Building rules and regulations work against Cape Town’s poor
We must challenge planning and land use management if we want a more equal city
In the last few years a number of flash points have highlighted the unequal ways in which Cape Town continues to develop. Recent examples include the attempted evictions of tenants in Woodstock and the flats bordering De Waal Drive , and the proposed sale of the Tafelberg school site.
Underneath these crisis moments, which catalyse public attention and civil society action, runs a system of rules, regulations and planning ordinances which foster a divided city. These are the hoops and hurdles which make it too expensive and cumbersome to develop pockets of well located land, which support the protests of wealthy neighbours and ratepayers against inner-city housing, and which place the burden of improved development on the poor and not on the City of Cape Town.
By challenging and re-drafting these bureaucratic processes, a systematic change to the shape of the city becomes possible.

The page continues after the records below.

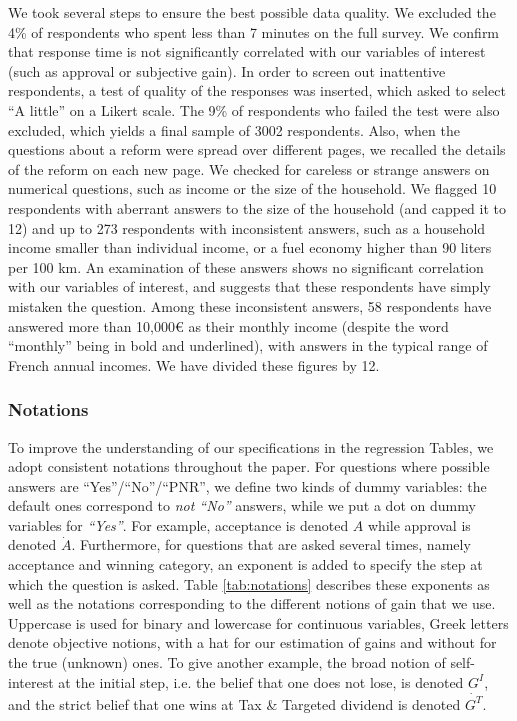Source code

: \documentclass[12pt]{article} %
\begin{document}
We took several steps to ensure the best possible data quality. We excluded the 4\% of respondents who spent less than 7 minutes on the full survey. We confirm that response time is not significantly correlated with our variables of interest (such as approval or subjective gain). In order to screen out inattentive respondents, a test of quality of the responses was inserted, which asked to select ``A little'' on a Likert scale. The 9\% of respondents who failed the test were also excluded, which yields a final sample of 3002 respondents. Also, when the questions about a reform were spread over different pages, we recalled the details of the reform on each new page. We checked for careless or strange answers on numerical questions, such as income or the size of the household. We flagged 10 respondents with aberrant answers to the size of the household (and capped it to 12) and up to 273 respondents with inconsistent answers, such as a household income smaller than individual income, or a fuel economy higher than 90 liters per 100 km. An examination of these answers shows no significant correlation with our variables of interest, and suggests that these respondents have simply mistaken the question. Among these inconsistent answers, 58 respondents have answered more than 10,000\euro{} as their monthly income (despite the word ``monthly'' being in bold and underlined), with answers in the typical range of French annual incomes. We have divided these figures by 12.

\subsubsection{Notations}

To improve the understanding of our specifications in the regression Tables, we adopt consistent notations throughout the paper. For questions where possible answers are ``Yes''/``No''/``PNR'', we define two kinds of dummy variables: the default ones correspond to \textit{not ``No''} answers, while we put a dot on dummy variables for \textit{``Yes''}. For example, acceptance is denoted $A$ while approval is denoted $\dot{A}$. Furthermore, for questions that are asked several times, namely acceptance and winning category, an exponent is added to specify the step at which the question is asked. Table \ref{tab:notations} describes these exponents as well as the notations corresponding to the different notions of gain that we use. Uppercase is used for binary and lowercase for continuous variables, Greek letters denote objective notions, with a hat for our estimation of gains and without for the true (unknown) ones. To give another example, the broad notion of self-interest at the initial step, i.e. the belief that one does not lose, is denoted $G^I$, and the strict belief that one wins at Tax \& Targeted dividend is denoted $\dot{G^T}$.
\end{document}
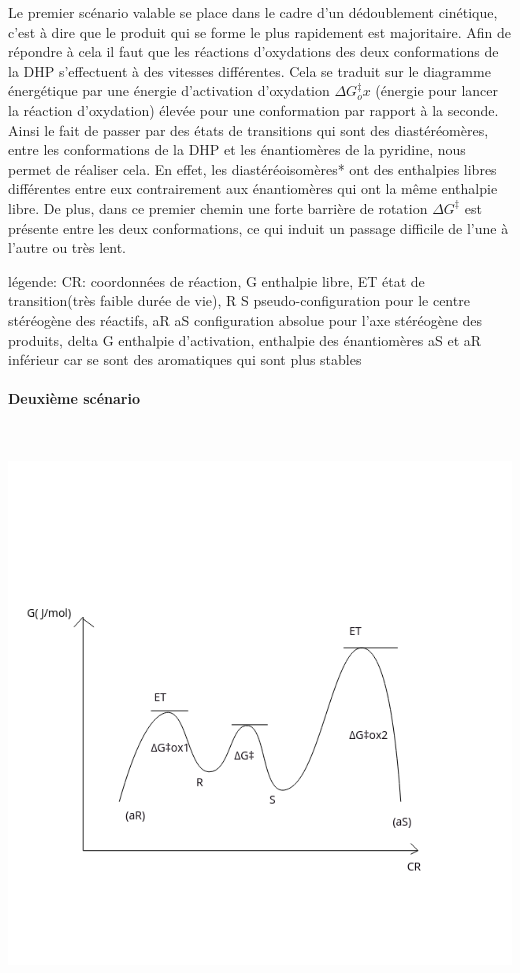 \documentclass{article}
\newcommand{\pparagraph}[1]{\paragraph{#1}\mbox{}\\}
\begin{document}
Le premier scénario valable se place dans le cadre d’un dédoublement cinétique, c’est à dire que le produit qui se forme le plus rapidement est majoritaire. Afin de répondre à cela il faut que les réactions d'oxydations des deux conformations de la DHP s'effectuent à des vitesses différentes. Cela se traduit sur le diagramme énergétique par une énergie d’activation d’oxydation $\Delta G^\ddagger_ox$ (énergie pour lancer la réaction d’oxydation) élevée pour une conformation par rapport à la seconde. Ainsi le fait de passer par des états de transitions qui sont des diastéréomères, entre les conformations de la DHP et les énantiomères de la pyridine, nous permet de réaliser cela. En effet, les diastéréoisomères* ont des enthalpies libres différentes entre eux contrairement aux énantiomères qui ont la même enthalpie libre. De plus, dans ce premier chemin une forte barrière de rotation $\Delta G^\ddagger$ est présente entre les deux conformations, ce qui induit un passage difficile de l'une à l'autre ou très lent.
\medbreak

légende: CR: coordonnées de réaction, G enthalpie libre, ET état de transition(très faible durée de vie), R S pseudo-configuration pour le centre stéréogène des réactifs, aR aS configuration absolue pour l’axe stéréogène des produits, delta G enthalpie d’activation, enthalpie des énantiomères aS et aR inférieur car se sont des aromatiques qui sont plus stables
   
\medbreak
 

\pparagraph{Deuxième scénario}

\begin{center}
\includegraphics[scale = 0.5]{BadCurve}
\end{center}
\end{document}
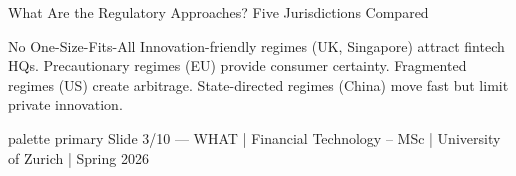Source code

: \documentclass[aspectratio=169, 11pt]{beamer}
\newcommand{\bottomnote}[1]{%
  \vfill
  \begin{beamercolorbox}[wd=\textwidth,ht=2ex,dp=1ex]{palette primary}
    \tiny\hspace{1em}#1
  \end{beamercolorbox}}
\begin{document}
\begin{frame}{What Are the Regulatory Approaches? Five Jurisdictions Compared}
\vspace{0.05em}
\begin{block}{No One-Size-Fits-All}
\scriptsize Innovation-friendly regimes (UK, Singapore) attract fintech HQs. Precautionary regimes (EU) provide consumer certainty. Fragmented regimes (US) create arbitrage. State-directed regimes (China) move fast but limit private innovation.
\end{block}

\bottomnote{Slide 3/10 --- WHAT | Financial Technology -- MSc | University of Zurich | Spring 2026}
\end{frame}

\end{document}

Mobilisation for a more inclusive Cape Town is often a reaction to crisis and is not based on a considered analysis of planning and land use management. It is one thing to hold City authorities accountable for action already taken, but another to propose a detailed methodology for re-shaping the city. If the goal is to build dense and affordable housing for the poor in well located areas, civil society needs to understand the precise planning mechanisms and regulations that inhibit this possibility, and to challenge them.
Having been involved in a community-driven low-income housing development in Colorado Park in Mitchell’s plain, I recall numerous small examples where bureaucratic rules were weighted against the poor.
Objections from the ratepayers’ association managed to halt the development in 2011 and decrease the number of units from 90 to 49. These objections were founded on the basis that local properties would lose value and that new homeowners (backyarders from Mitchell’s Plain and Manenberg) would “clog the sewers and attract lots of flies”. The local councillor actively supported the ratepayers’ objections. Ironically many of the ratepayers who protested against the development had backyarders illegally in their own properties!
Is it illogical to question why such a process cannot be waived, or at least weighted in favour of subsidy housing beneficiaries? Or why local councillors are motivated to protect ratepayers’ interests at the expense of more equal housing opportunities? Surely the overarching socio-spatial goal of building an inclusive city trumps objections that are poorly researched and selfishly motivated?
If the construction of a boundary wall is demanded by the City to enact subdivision rights, should the housing beneficiaries be responsible for financing the wall even if no provision is made for it in the state subsidy? And if so, should they not have the right to build the cheapest wall possible out of a material of their choosing – rather than the City demanding they use blocks which, in effect, hide their houses from the road.
One has to question whether the roads, stormwater and electrical departments have to be so strict in their application of norms and standards as to jeopardise entire projects on the basis of minor technical snags. By all means, ensure that the quality of services to the poor is equal to those in wealthier areas, but show some flexibility in order for service delivery to go ahead. And don’t heap extra costs on beneficiaries and/or pro-poor developers by forcing them to meet non-essential standards.
City departments provided contradictory information about subdivision rights, reneged on previously stated positions or imposed further bureaucratic hurdles to processes that had already been agreed. For example, project management informed us that we would not need to install electrical infrastructure to meet the conditions of subdivision as —- given the security risks —- this could be done concurrently to housing construction. This proved to be false, with the electrical department categorically stating the development would not be cleared unless electrical infrastructure had been installed and passed. As the infrastructure was pre-financed, a significant capital outlay from the developer was needed and in spite of commitments to refund within 30 days, repayment from the City has been a slow and cumbersome process. When screening beneficiaries for the project, the Western Cape provincial government took two months longer than agreed to process names, delaying various processes and the project as a whole.
All these small rules and regulations piled on top of each other delay delivery, and increase the cost, of a more integrated city. Politicians advocate pro-poor policies but then technicalities are used to evade responsibility for delivery. And it is easier (and faster) to provide housing and amenities on the edge of the city – entrenching rather than redressing inequality.
Without being overtly cynical one can read recent high-level structural changes in the City of Cape Town in this light. While Mayor Patricia de Lille notes that she “refuses to build 40km from the city“, is this really feasible without fundamentally re-examining planning and land use management practices and legislation, and without the introduction of a detailed pro-poor land policy?
If civil society wants to fundamentally change the way Cape Town continues to develop, activists need to advocate and promote a pro-poor land policy that addresses all the technical complexities of accessing, developing and delivering well-located land for the poor. This would involve understanding, debating and challenging existing legislation, using practical examples as a basis. Such an approach can only add weight to existing efforts to re-shape the city along more equitable lines.
Views expressed are not necessarily those of GroundUp.